The Avro 684 was a proposed British high altitude heavy bomber of the Second World War, based on Avro's successful Lancaster.

==Design==
Due to the increasing vulnerability of contemporary heavy bombers, the need to fly at ever higher altitudes to avoid anti-aircraft fire and fighter interception became paramount. Avro developed the Lancaster to fulfil the requirement for such a high altitude bomber completing a brochure in August 1941, for the Avro 684 Stratosphere Bomber. Roy Chadwick decided to design a bomber that would dispense with defensive armament and rely on altitude and speed to evade enemy defences and was essentially a Lancaster with the nose section containing a pressure cabin (similar to the cabin from the Vickers Wellington B Mark X) and a large 'chin' mounted air intake and heat exchanger assembly. Pressure in the cabin was to be maintained by a Rotol blower at the 10,000 ft equivalent while at 40,000 ft.

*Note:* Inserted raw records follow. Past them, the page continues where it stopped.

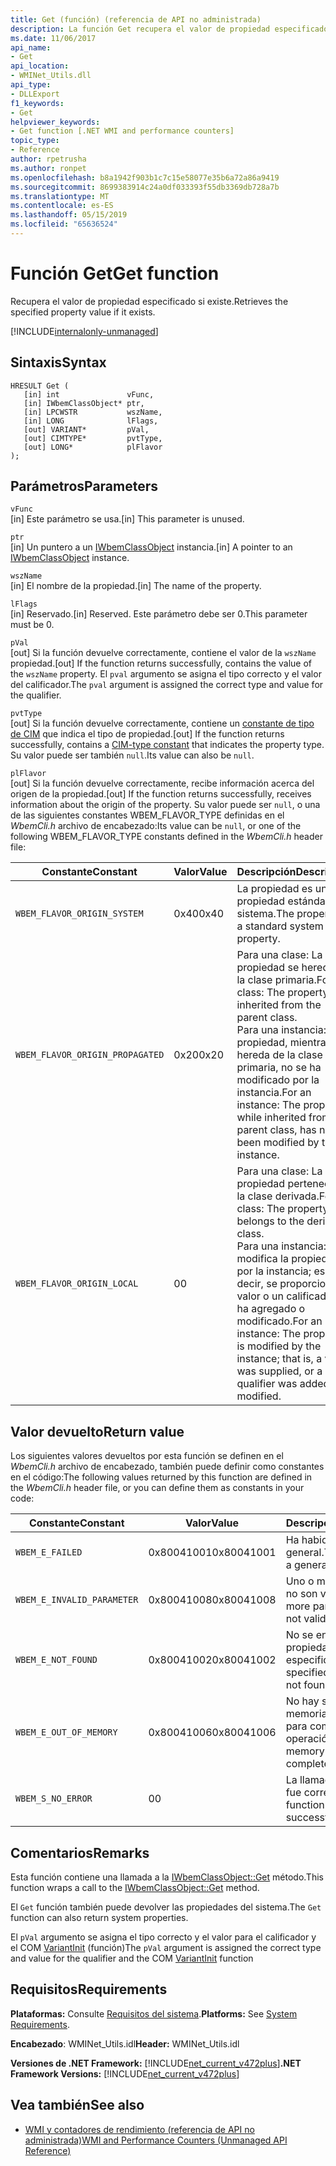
 ```yaml
---
title: Get (función) (referencia de API no administrada)
description: La función Get recupera el valor de propiedad especificado.
ms.date: 11/06/2017
api_name:
- Get
api_location:
- WMINet_Utils.dll
api_type:
- DLLExport
f1_keywords:
- Get
helpviewer_keywords:
- Get function [.NET WMI and performance counters]
topic_type:
- Reference
author: rpetrusha
ms.author: ronpet
ms.openlocfilehash: b8a1942f903b1c7c15e58077e35b6a72a86a9419
ms.sourcegitcommit: 8699383914c24a0df033393f55db3369db728a7b
ms.translationtype: MT
ms.contentlocale: es-ES
ms.lasthandoff: 05/15/2019
ms.locfileid: "65636524"
---
```

# <a name="get-function"></a><span data-ttu-id="f5971-103">Función Get</span><span class="sxs-lookup"><span data-stu-id="f5971-103">Get function</span></span>

<span data-ttu-id="f5971-104">Recupera el valor de propiedad especificado si existe.</span><span class="sxs-lookup"><span data-stu-id="f5971-104">Retrieves the specified property value if it exists.</span></span>

[!INCLUDE[internalonly-unmanaged](../../../../includes/internalonly-unmanaged.md)]

## <a name="syntax"></a><span data-ttu-id="f5971-105">Sintaxis</span><span class="sxs-lookup"><span data-stu-id="f5971-105">Syntax</span></span>

```
HRESULT Get (
   [in] int               vFunc, 
   [in] IWbemClassObject* ptr, 
   [in] LPCWSTR           wszName,
   [in] LONG              lFlags,
   [out] VARIANT*         pVal,
   [out] CIMTYPE*         pvtType,
   [out] LONG*            plFlavor
); 
```

## <a name="parameters"></a><span data-ttu-id="f5971-106">Parámetros</span><span class="sxs-lookup"><span data-stu-id="f5971-106">Parameters</span></span>

`vFunc`\
<span data-ttu-id="f5971-107">[in] Este parámetro se usa.</span><span class="sxs-lookup"><span data-stu-id="f5971-107">[in] This parameter is unused.</span></span>

`ptr`\
<span data-ttu-id="f5971-108">[in] Un puntero a un [IWbemClassObject](/windows/desktop/api/wbemcli/nn-wbemcli-iwbemclassobject) instancia.</span><span class="sxs-lookup"><span data-stu-id="f5971-108">[in] A pointer to an [IWbemClassObject](/windows/desktop/api/wbemcli/nn-wbemcli-iwbemclassobject) instance.</span></span>

`wszName`\
<span data-ttu-id="f5971-109">[in] El nombre de la propiedad.</span><span class="sxs-lookup"><span data-stu-id="f5971-109">[in] The name of the property.</span></span>

`lFlags`\
<span data-ttu-id="f5971-110">[in] Reservado.</span><span class="sxs-lookup"><span data-stu-id="f5971-110">[in] Reserved.</span></span> <span data-ttu-id="f5971-111">Este parámetro debe ser 0.</span><span class="sxs-lookup"><span data-stu-id="f5971-111">This parameter must be 0.</span></span>

`pVal`\
<span data-ttu-id="f5971-112">[out] Si la función devuelve correctamente, contiene el valor de la `wszName` propiedad.</span><span class="sxs-lookup"><span data-stu-id="f5971-112">[out] If the function returns successfully, contains the value of the `wszName` property.</span></span> <span data-ttu-id="f5971-113">El `pval` argumento se asigna el tipo correcto y el valor del calificador.</span><span class="sxs-lookup"><span data-stu-id="f5971-113">The `pval` argument is assigned the correct type and value for the qualifier.</span></span>

`pvtType`\
<span data-ttu-id="f5971-114">[out] Si la función devuelve correctamente, contiene un [constante de tipo de CIM](/windows/desktop/api/wbemcli/ne-wbemcli-tag_cimtype_enumeration) que indica el tipo de propiedad.</span><span class="sxs-lookup"><span data-stu-id="f5971-114">[out] If the function returns successfully, contains a [CIM-type constant](/windows/desktop/api/wbemcli/ne-wbemcli-tag_cimtype_enumeration) that indicates the property type.</span></span> <span data-ttu-id="f5971-115">Su valor puede ser también `null`.</span><span class="sxs-lookup"><span data-stu-id="f5971-115">Its value can also be `null`.</span></span> 

`plFlavor`\
<span data-ttu-id="f5971-116">[out] Si la función devuelve correctamente, recibe información acerca del origen de la propiedad.</span><span class="sxs-lookup"><span data-stu-id="f5971-116">[out] If the function returns successfully, receives information about the origin of the property.</span></span> <span data-ttu-id="f5971-117">Su valor puede ser `null`, o una de las siguientes constantes WBEM_FLAVOR_TYPE definidas en el *WbemCli.h* archivo de encabezado:</span><span class="sxs-lookup"><span data-stu-id="f5971-117">Its value can be `null`, or one of the following WBEM_FLAVOR_TYPE constants defined in the *WbemCli.h* header file:</span></span> 

|<span data-ttu-id="f5971-118">Constante</span><span class="sxs-lookup"><span data-stu-id="f5971-118">Constant</span></span>  |<span data-ttu-id="f5971-119">Valor</span><span class="sxs-lookup"><span data-stu-id="f5971-119">Value</span></span>  |<span data-ttu-id="f5971-120">Descripción</span><span class="sxs-lookup"><span data-stu-id="f5971-120">Description</span></span>  |
|---------|---------|---------|
| `WBEM_FLAVOR_ORIGIN_SYSTEM` | <span data-ttu-id="f5971-121">0x40</span><span class="sxs-lookup"><span data-stu-id="f5971-121">0x40</span></span> | <span data-ttu-id="f5971-122">La propiedad es una propiedad estándar del sistema.</span><span class="sxs-lookup"><span data-stu-id="f5971-122">The property is a standard system property.</span></span> |
| `WBEM_FLAVOR_ORIGIN_PROPAGATED` | <span data-ttu-id="f5971-123">0x20</span><span class="sxs-lookup"><span data-stu-id="f5971-123">0x20</span></span> | <span data-ttu-id="f5971-124">Para una clase: La propiedad se hereda de la clase primaria.</span><span class="sxs-lookup"><span data-stu-id="f5971-124">For a class: The property is inherited from the parent class.</span></span> <br> <span data-ttu-id="f5971-125">Para una instancia: La propiedad, mientras se hereda de la clase primaria, no se ha modificado por la instancia.</span><span class="sxs-lookup"><span data-stu-id="f5971-125">For an instance: The property, while inherited from the parent class, has not been modified by the instance.</span></span>  |
| `WBEM_FLAVOR_ORIGIN_LOCAL` | <span data-ttu-id="f5971-126">0</span><span class="sxs-lookup"><span data-stu-id="f5971-126">0</span></span> | <span data-ttu-id="f5971-127">Para una clase: La propiedad pertenece a la clase derivada.</span><span class="sxs-lookup"><span data-stu-id="f5971-127">For a class: The property belongs to the derived class.</span></span> <br> <span data-ttu-id="f5971-128">Para una instancia: Se modifica la propiedad por la instancia; es decir, se proporcionó un valor o un calificador se ha agregado o modificado.</span><span class="sxs-lookup"><span data-stu-id="f5971-128">For an instance: The property is modified by the instance; that is, a value was supplied, or a qualifier was added or modified.</span></span> |

## <a name="return-value"></a><span data-ttu-id="f5971-129">Valor devuelto</span><span class="sxs-lookup"><span data-stu-id="f5971-129">Return value</span></span>

<span data-ttu-id="f5971-130">Los siguientes valores devueltos por esta función se definen en el *WbemCli.h* archivo de encabezado, también puede definir como constantes en el código:</span><span class="sxs-lookup"><span data-stu-id="f5971-130">The following values returned by this function are defined in the *WbemCli.h* header file, or you can define them as constants in your code:</span></span>

|<span data-ttu-id="f5971-131">Constante</span><span class="sxs-lookup"><span data-stu-id="f5971-131">Constant</span></span>  |<span data-ttu-id="f5971-132">Valor</span><span class="sxs-lookup"><span data-stu-id="f5971-132">Value</span></span>  |<span data-ttu-id="f5971-133">Descripción</span><span class="sxs-lookup"><span data-stu-id="f5971-133">Description</span></span>  |
|---------|---------|---------|
|`WBEM_E_FAILED` | <span data-ttu-id="f5971-134">0x80041001</span><span class="sxs-lookup"><span data-stu-id="f5971-134">0x80041001</span></span> | <span data-ttu-id="f5971-135">Ha habido un error general.</span><span class="sxs-lookup"><span data-stu-id="f5971-135">There has been a general failure.</span></span> |
|`WBEM_E_INVALID_PARAMETER` | <span data-ttu-id="f5971-136">0x80041008</span><span class="sxs-lookup"><span data-stu-id="f5971-136">0x80041008</span></span> | <span data-ttu-id="f5971-137">Uno o más parámetros no son válidos.</span><span class="sxs-lookup"><span data-stu-id="f5971-137">One or more parameters are not valid.</span></span> |
|`WBEM_E_NOT_FOUND` | <span data-ttu-id="f5971-138">0x80041002</span><span class="sxs-lookup"><span data-stu-id="f5971-138">0x80041002</span></span> | <span data-ttu-id="f5971-139">No se encontró la propiedad especificada.</span><span class="sxs-lookup"><span data-stu-id="f5971-139">The specified property was not found.</span></span> |
|`WBEM_E_OUT_OF_MEMORY` | <span data-ttu-id="f5971-140">0x80041006</span><span class="sxs-lookup"><span data-stu-id="f5971-140">0x80041006</span></span> | <span data-ttu-id="f5971-141">No hay suficiente memoria disponible para completar la operación.</span><span class="sxs-lookup"><span data-stu-id="f5971-141">Not enough memory is available to complete the operation.</span></span> |
|`WBEM_S_NO_ERROR` | <span data-ttu-id="f5971-142">0</span><span class="sxs-lookup"><span data-stu-id="f5971-142">0</span></span> | <span data-ttu-id="f5971-143">La llamada de función fue correcta.</span><span class="sxs-lookup"><span data-stu-id="f5971-143">The function call was successful.</span></span>  |

## <a name="remarks"></a><span data-ttu-id="f5971-144">Comentarios</span><span class="sxs-lookup"><span data-stu-id="f5971-144">Remarks</span></span>

<span data-ttu-id="f5971-145">Esta función contiene una llamada a la [IWbemClassObject::Get](/windows/desktop/api/wbemcli/nf-wbemcli-iwbemclassobject-get) método.</span><span class="sxs-lookup"><span data-stu-id="f5971-145">This function wraps a call to the [IWbemClassObject::Get](/windows/desktop/api/wbemcli/nf-wbemcli-iwbemclassobject-get) method.</span></span>

<span data-ttu-id="f5971-146">El `Get` función también puede devolver las propiedades del sistema.</span><span class="sxs-lookup"><span data-stu-id="f5971-146">The `Get` function can also return system properties.</span></span>

<span data-ttu-id="f5971-147">El `pVal` argumento se asigna el tipo correcto y el valor para el calificador y el COM [VariantInit](https://docs.microsoft.com/previous-versions/windows/desktop/api/oleauto/nf-oleauto-variantinit) (función)</span><span class="sxs-lookup"><span data-stu-id="f5971-147">The `pVal` argument is assigned the correct type and value for the qualifier and the COM [VariantInit](https://docs.microsoft.com/previous-versions/windows/desktop/api/oleauto/nf-oleauto-variantinit) function</span></span>

## <a name="requirements"></a><span data-ttu-id="f5971-148">Requisitos</span><span class="sxs-lookup"><span data-stu-id="f5971-148">Requirements</span></span>

 <span data-ttu-id="f5971-149">**Plataformas:** Consulte [Requisitos del sistema](../../../../docs/framework/get-started/system-requirements.md).</span><span class="sxs-lookup"><span data-stu-id="f5971-149">**Platforms:** See [System Requirements](../../../../docs/framework/get-started/system-requirements.md).</span></span>

 <span data-ttu-id="f5971-150">**Encabezado**: WMINet_Utils.idl</span><span class="sxs-lookup"><span data-stu-id="f5971-150">**Header:** WMINet_Utils.idl</span></span>

 <span data-ttu-id="f5971-151">**Versiones de .NET Framework:** [!INCLUDE[net_current_v472plus](../../../../includes/net-current-v472plus.md)]</span><span class="sxs-lookup"><span data-stu-id="f5971-151">**.NET Framework Versions:** [!INCLUDE[net_current_v472plus](../../../../includes/net-current-v472plus.md)]</span></span>

## <a name="see-also"></a><span data-ttu-id="f5971-152">Vea también</span><span class="sxs-lookup"><span data-stu-id="f5971-152">See also</span></span>

- [<span data-ttu-id="f5971-153">WMI y contadores de rendimiento (referencia de API no administrada)</span><span class="sxs-lookup"><span data-stu-id="f5971-153">WMI and Performance Counters (Unmanaged API Reference)</span></span>](index.md)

To achieve this performance, Chadwick used an engine arrangement called the 'Master-Slave' layout. The four wing-mounted Rolls-Royce Merlin XX engines driving four-bladed 13 ft diameter Rotol propellers, were to be supercharged by a fuselage-mounted slave Rolls-Royce Merlin 45 engine driving a large supercharger supplying pressurised air via an intercooler. The output from the slave engine was to be controlled to supply air at 20,000 ft equivalent pressure at altitudes between 20,000 ft and 40,000 ft.

At an all-up weight of 60,000 lb the Avro 684 would be capable of reaching a service ceiling of 42,000 ft, on the mission return reaching 49,600 ft.

Due to the pressure of constant developments to the Lancaster and design work on the York transport derivative of the Lancaster, design of the 684 was suspended.